By waiving her anonymity, Gisele has forced France to discuss its rape culture. She said in court: “I wanted all victims of rape to be able to say: ‘If Mrs Pelicot can do it, we can do it’… Because when you’re raped, you feel ashamed, but it’s not us who should feel ashamed, it’s them.”

Some defence lawyers have tried to undermine that strength, grilling Gisele on whether an affair inspired Dominique to seek revenge – something they both rejected.

On another occasion, Guillaume de Palma, a lawyer for several defendants, said “there is rape, and then there’s rape”, implying a man unaware he was committing rape could not be judged for the crime.

“When you see a woman deeply asleep on her bed, isn’t there a moment when you wonder, ‘Isn’t there something wrong here?'” Gisele angrily fired back from the stand.

“Rape is rape,” she said.

That simple phrase has become a battle cry for women across France, with tens of thousands joining demonstrations against sexual violence.

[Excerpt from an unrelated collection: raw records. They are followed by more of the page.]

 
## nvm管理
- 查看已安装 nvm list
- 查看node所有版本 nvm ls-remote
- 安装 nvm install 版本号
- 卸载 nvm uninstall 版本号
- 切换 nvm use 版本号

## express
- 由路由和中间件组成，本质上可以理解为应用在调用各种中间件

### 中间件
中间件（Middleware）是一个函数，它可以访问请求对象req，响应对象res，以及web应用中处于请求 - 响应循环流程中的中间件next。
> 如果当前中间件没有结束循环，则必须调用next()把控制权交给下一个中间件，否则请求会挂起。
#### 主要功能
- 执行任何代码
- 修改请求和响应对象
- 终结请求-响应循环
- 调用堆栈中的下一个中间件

Among them in Paris was Miranda, who said France was “sexist and misogynist… but we are starting to speak out”.

Many protesters are demanding consent is added to the French legal definition of rape, which is currently defined as “sexual penetration, committed against another person by violence, constraint, threat or surprise”.

Gisele said: “I hear lots of women, and men, who say, ‘You’re very brave’. I say it’s not bravery, it’s will and determination to change society. This is not just my battle, but that of all rape victims.”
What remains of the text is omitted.